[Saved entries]
● ● ● ●

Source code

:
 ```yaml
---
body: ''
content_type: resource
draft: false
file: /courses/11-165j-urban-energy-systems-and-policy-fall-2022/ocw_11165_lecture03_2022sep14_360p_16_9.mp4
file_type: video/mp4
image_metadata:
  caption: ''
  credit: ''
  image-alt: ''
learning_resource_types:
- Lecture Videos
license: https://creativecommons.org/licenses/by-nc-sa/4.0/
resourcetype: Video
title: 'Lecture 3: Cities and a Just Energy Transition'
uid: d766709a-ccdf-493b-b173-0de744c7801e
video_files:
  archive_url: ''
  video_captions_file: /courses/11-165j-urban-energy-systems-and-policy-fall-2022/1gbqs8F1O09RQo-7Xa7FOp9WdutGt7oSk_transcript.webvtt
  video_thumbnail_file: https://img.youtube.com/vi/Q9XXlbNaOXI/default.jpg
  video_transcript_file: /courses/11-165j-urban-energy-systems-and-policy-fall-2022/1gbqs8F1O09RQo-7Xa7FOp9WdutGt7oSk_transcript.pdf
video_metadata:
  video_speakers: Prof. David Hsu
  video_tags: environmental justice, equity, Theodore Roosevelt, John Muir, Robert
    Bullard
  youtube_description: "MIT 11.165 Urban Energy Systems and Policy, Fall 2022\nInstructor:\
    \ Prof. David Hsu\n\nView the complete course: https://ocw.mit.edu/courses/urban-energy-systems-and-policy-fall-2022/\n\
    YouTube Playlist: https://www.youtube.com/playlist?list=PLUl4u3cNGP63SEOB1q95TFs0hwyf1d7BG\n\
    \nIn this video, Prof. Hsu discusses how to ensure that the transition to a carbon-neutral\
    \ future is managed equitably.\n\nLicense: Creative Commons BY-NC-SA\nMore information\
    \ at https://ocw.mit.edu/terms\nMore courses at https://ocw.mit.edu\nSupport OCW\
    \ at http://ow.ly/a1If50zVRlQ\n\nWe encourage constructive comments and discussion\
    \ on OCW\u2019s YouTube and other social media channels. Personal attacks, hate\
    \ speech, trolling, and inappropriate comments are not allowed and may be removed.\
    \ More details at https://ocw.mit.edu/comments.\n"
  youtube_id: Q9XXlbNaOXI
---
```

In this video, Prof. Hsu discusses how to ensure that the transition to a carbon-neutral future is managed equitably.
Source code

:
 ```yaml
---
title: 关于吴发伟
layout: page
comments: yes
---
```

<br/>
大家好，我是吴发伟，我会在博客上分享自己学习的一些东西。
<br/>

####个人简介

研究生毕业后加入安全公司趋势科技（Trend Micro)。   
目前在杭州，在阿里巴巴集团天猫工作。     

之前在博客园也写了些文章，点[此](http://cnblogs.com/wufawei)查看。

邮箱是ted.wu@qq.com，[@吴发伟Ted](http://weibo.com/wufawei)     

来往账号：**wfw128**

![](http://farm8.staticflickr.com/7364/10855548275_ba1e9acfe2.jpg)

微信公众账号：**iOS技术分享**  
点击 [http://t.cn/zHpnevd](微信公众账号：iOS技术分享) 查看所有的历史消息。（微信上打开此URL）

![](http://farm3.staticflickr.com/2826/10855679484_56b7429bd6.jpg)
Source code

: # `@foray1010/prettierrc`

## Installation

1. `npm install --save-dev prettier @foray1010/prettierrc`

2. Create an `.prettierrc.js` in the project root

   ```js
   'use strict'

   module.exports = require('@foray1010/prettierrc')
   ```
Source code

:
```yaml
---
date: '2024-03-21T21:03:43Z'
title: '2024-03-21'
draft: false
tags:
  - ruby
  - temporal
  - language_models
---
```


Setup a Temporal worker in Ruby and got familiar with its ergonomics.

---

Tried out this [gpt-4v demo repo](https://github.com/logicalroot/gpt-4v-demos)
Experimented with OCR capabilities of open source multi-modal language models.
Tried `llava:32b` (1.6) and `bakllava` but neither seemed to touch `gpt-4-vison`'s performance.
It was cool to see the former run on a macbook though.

● ● ● ●

Work instructions: Wherever a line above contains the string "title", copy that line.

Response below:
title: 'Lecture 3: Cities and a Just Energy Transition'
title: 关于吴发伟
title: '2024-03-21'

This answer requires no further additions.